Elektroniczny wniosek o wydanie paszportu, obniżenie granicy wiekowej osób zwolnionych z obowiązku złożenia własnoręcznego podpisu oraz usystematyzowanie opłat, to niektóre zmiany, które przewiduje projekt ustawy. W ocenie skutków regulacji (OSR) wymieniono w dwudziestu punktach główne rozwiązania, które resort zamierza wprowadzić.
Jednym z nich jest utworzenie Rejestru Dokumentów Paszportowych, który miałby zastąpić dotychczasową Centralną Ewidencję Wydanych i Unieważnionych Dokumentów Paszportowych (CEWiUDP) oraz lokalne ewidencje. Według autorów projektu ma on umożliwić szybki obieg informacji, dzięki m.in. odstąpieniu od papierowej wersji wniosku o wydanie dokumentu paszportowego na rzecz wniosku elektronicznego, który będzie generowany przez urzędnika paszportowego w aplikacji, na podstawie danych podanych przez obywatela i zgromadzonych w dostępnych rejestrach państwowych.
Projekt ustawy zakłada również obniżenie granicy wiekowej osób zwolnionych z obowiązku złożenia własnoręcznego podpisu oraz konieczności pobierania odcisków linii papilarnych palców.

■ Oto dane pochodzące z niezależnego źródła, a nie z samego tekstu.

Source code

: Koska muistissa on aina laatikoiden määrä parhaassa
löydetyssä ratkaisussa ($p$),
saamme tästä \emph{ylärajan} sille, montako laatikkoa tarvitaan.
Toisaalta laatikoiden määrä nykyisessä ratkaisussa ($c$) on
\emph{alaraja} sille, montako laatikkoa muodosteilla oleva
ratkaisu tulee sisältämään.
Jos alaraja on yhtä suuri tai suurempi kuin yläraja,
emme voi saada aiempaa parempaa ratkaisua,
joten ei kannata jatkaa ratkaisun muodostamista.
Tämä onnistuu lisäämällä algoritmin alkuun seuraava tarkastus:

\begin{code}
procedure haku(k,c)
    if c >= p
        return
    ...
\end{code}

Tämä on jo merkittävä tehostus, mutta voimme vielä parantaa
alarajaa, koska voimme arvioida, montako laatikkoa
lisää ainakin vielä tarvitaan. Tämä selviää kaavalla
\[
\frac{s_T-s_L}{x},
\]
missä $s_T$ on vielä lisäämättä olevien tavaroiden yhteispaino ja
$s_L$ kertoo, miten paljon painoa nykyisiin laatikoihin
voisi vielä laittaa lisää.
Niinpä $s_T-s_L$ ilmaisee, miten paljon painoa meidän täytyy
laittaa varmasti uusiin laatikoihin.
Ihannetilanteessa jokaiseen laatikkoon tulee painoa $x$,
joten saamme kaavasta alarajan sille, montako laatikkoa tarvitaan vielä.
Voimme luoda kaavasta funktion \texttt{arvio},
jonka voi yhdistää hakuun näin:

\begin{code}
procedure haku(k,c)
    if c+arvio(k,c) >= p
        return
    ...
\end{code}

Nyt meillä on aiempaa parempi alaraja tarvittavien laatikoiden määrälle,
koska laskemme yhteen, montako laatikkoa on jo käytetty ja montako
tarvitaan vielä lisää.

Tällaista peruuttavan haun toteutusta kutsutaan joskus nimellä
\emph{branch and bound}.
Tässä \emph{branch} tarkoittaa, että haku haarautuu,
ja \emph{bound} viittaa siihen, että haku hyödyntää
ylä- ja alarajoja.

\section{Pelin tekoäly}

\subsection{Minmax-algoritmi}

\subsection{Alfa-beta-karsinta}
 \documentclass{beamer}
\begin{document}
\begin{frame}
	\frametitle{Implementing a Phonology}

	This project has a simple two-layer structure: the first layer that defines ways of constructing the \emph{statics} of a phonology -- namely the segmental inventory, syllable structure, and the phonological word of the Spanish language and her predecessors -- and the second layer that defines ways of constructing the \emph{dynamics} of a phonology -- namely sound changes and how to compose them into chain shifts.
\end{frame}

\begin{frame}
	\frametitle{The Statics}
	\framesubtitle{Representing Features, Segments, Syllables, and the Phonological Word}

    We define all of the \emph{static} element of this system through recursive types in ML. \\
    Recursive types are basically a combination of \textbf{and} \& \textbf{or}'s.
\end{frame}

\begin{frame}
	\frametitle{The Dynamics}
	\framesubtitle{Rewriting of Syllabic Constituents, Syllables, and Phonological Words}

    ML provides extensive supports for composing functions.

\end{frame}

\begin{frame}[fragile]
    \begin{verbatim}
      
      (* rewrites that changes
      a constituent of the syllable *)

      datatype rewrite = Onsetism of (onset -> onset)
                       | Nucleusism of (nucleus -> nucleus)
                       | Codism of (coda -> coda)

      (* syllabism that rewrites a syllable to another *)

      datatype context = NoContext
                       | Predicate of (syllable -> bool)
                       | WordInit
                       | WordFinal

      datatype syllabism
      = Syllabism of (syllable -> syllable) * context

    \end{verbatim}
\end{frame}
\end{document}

W obecnym stanie prawnym małoletni do 13. roku życia są zwolnieni z obowiązku składania podpisu, który jest zamieszczany w paszporcie. Jednocześnie małoletnim do 13. roku życia paszporty wydawane są z 5-letnim terminem ważności. Projektowana ustawa zakłada, że paszport wydawany osobie, która ukończyła 12. rok życia, będzie ważny przez 10 lat od daty jego wydania, a dla osoby, która nie ukończyła 12. roku życia – będzie ważny przez 5 lat od daty jego wydania.
Projekt obejmuje także kwestie związane z książeczką paszportową – jej budowy i zakresu danych.
Projekt ma zostać przyjęty przez Radę Ministrów w II kwartale 2021 roku.